-- Task inputs --
::::
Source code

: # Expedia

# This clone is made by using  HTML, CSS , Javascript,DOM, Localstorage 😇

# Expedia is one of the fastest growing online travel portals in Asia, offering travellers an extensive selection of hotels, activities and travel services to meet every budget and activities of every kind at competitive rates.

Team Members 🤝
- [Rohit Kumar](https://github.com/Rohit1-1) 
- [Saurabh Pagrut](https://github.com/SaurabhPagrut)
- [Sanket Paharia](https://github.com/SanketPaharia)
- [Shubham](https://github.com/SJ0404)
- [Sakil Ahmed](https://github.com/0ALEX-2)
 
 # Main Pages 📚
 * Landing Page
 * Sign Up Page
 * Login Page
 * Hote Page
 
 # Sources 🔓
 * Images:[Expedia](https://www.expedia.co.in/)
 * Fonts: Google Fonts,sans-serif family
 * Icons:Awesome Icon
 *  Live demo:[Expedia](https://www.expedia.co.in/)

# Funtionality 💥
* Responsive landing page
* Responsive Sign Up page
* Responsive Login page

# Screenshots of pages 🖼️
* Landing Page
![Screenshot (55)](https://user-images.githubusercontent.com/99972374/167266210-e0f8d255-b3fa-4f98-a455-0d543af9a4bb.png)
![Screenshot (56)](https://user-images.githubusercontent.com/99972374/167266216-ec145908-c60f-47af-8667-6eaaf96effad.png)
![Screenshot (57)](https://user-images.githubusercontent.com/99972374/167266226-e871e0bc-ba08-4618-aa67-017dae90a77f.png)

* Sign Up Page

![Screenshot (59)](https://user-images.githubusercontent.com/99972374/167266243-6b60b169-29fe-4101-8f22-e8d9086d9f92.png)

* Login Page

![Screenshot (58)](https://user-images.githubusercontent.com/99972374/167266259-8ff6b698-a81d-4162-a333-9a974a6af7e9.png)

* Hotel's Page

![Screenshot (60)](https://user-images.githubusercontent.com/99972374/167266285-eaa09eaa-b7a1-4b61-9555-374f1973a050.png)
::::
-- The task --
Whatever lines appear above, reproduce every one of them exactly.

-- Solution for this task --
Source code

: # Expedia

# This clone is made by using  HTML, CSS , Javascript,DOM, Localstorage 😇

# Expedia is one of the fastest growing online travel portals in Asia, offering travellers an extensive selection of hotels, activities and travel services to meet every budget and activities of every kind at competitive rates.

Team Members 🤝
- [Rohit Kumar](https://github.com/Rohit1-1) 
- [Saurabh Pagrut](https://github.com/SaurabhPagrut)
- [Sanket Paharia](https://github.com/SanketPaharia)
- [Shubham](https://github.com/SJ0404)
- [Sakil Ahmed](https://github.com/0ALEX-2)
 
 # Main Pages 📚
 * Landing Page
 * Sign Up Page
 * Login Page
 * Hote Page
 
 # Sources 🔓
 * Images:[Expedia](https://www.expedia.co.in/)
 * Fonts: Google Fonts,sans-serif family
 * Icons:Awesome Icon
 *  Live demo:[Expedia](https://www.expedia.co.in/)

# Funtionality 💥
* Responsive landing page
* Responsive Sign Up page
* Responsive Login page

# Screenshots of pages 🖼️
* Landing Page
![Screenshot (55)](https://user-images.githubusercontent.com/99972374/167266210-e0f8d255-b3fa-4f98-a455-0d543af9a4bb.png)
![Screenshot (56)](https://user-images.githubusercontent.com/99972374/167266216-ec145908-c60f-47af-8667-6eaaf96effad.png)
![Screenshot (57)](https://user-images.githubusercontent.com/99972374/167266226-e871e0bc-ba08-4618-aa67-017dae90a77f.png)

* Sign Up Page

![Screenshot (59)](https://user-images.githubusercontent.com/99972374/167266243-6b60b169-29fe-4101-8f22-e8d9086d9f92.png)

* Login Page

![Screenshot (58)](https://user-images.githubusercontent.com/99972374/167266259-8ff6b698-a81d-4162-a333-9a974a6af7e9.png)

* Hotel's Page

![Screenshot (60)](https://user-images.githubusercontent.com/99972374/167266285-eaa09eaa-b7a1-4b61-9555-374f1973a050.png)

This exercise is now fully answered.